Say Good-Bye to Two New York City MLB Baseball Stadiums and Their Memories |
| 3/22/2008 2:47:06 PM |
Yankee Stadium 1926 Shea Stadium
New York City is constantly reinventing itself. The House that Ruth Built and the stadium where the Beatles performed in 1965 will see their last days after the 2008 MLB baseball season. Yankee Stadium and Shea Stadium will have completely new homes for the New York Yankees and the Mets respectively. Their final days will go out with a bang. Pope Benedict XVI will celebrate mass at Yankee Stadium April 20 and the All-Star Game July 15. Shea Stadium will host sold-out concerts for Billy Joel On July 16 and 18.
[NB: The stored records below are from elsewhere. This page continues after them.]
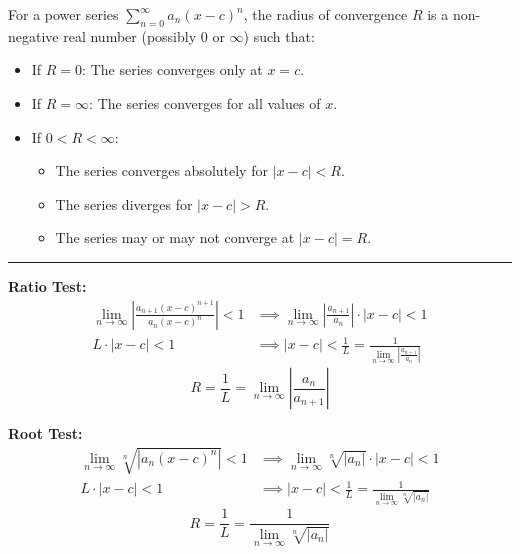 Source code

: \documentclass[a4paper,11pt]{article}
\begin{document}
\begin{tcolorbox}
    For a power series $\textstyle \sum_{n=0}^{\infty} a_n (x - c)^n$, the radius of convergence $R$ is a non-negative real number (possibly $0$ or $\infty$) such that:
    \begin{itemize}
        \item If $R = 0$: The series converges only at $x = c$.
        \item If $R = \infty$: The series converges for all values of $x$.
        \item If $0 < R < \infty$:
        \begin{itemize}[label=$\circ$]
            \item The series converges absolutely for $|x - c| < R$.
            \item The series diverges for $|x - c| > R$.
            \item The series may or may not converge at $|x - c| = R$.
        \end{itemize}
    \end{itemize}
    
    \vspace{5pt}
    \hrule
    \vspace{10pt}
    
    \textbf{Ratio Test:}
    \begin{align*}
        \lim_{n \to \infty} \left| \frac{a_{n+1} (x-c)^{n+1}}{a_n (x - c)^n} \right| < 1 &\implies \lim_{n \to \infty} \left| \frac{a_{n+1}}{a_n} \right| \cdot \left| x - c \right| < 1 \\[8pt]
        L \cdot \left| x - c \right| < 1 &\implies \left| x - c \right| < \frac{1}{L} = \frac{1}{\lim_{n \to \infty} \left| \frac{a_{n+1}}{a_n} \right|}
    \end{align*}
    \[ \boxed{R = \frac{1}{L} = \lim_{n \to \infty} \left| \frac{a_n}{a_{n+1}} \right|} \]
    
    \textbf{Root Test:}
    \begin{align*}
        \lim_{n \to \infty} \sqrt[n]{\left| a_n (x - c)^n \right|} < 1 &\implies  \lim_{n \to \infty} \sqrt[n]{\left| a_n \right|} \cdot \left| x - c \right| < 1 \\[8pt]
        L \cdot \left| x - c \right| < 1 &\implies \left| x - c \right| < \frac{1}{L} = \frac{1}{\lim_{n \to \infty} \sqrt[n]{ \left| a_n \right|}}
    \end{align*}
    \[ \boxed{R = \frac{1}{L} = \frac{1}{\lim_{n \to \infty} \sqrt[n]{|a_n|}}} \]
\end{tcolorbox}
\end{document}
Seats for the finall MLB baseball games at both stadiums were sold out quickly. Some seats on the internet exceeded $10,000. Both stadiums will be torn down at the end of the 2008 baseball season and the city will auction the pieces as memorabilia. The new stadiums are going up right next to the old ones.

The New York Yankees new home will look like the original 1923 building with a granite and limestone exterior and the familiar frieze above the grandstand. It will cost $1.3 billion and have 51 luxury suites, a club suite, legends suite, a main level outdoor suite, a terrace level outdoor suite and eight party suites appropriate for weddings and bar mitzvahs.
The Mets new home in Queens, formerly called Shea Stadium, will be renamed Citi Field, thanks to a $20 million a year deal with Citibank. The arched brick facade will look like Brooklyn's Ebbets Field, at a cost of $800 million. It will have 54 luxury suites, 10 of which will be 18 rows from home plate.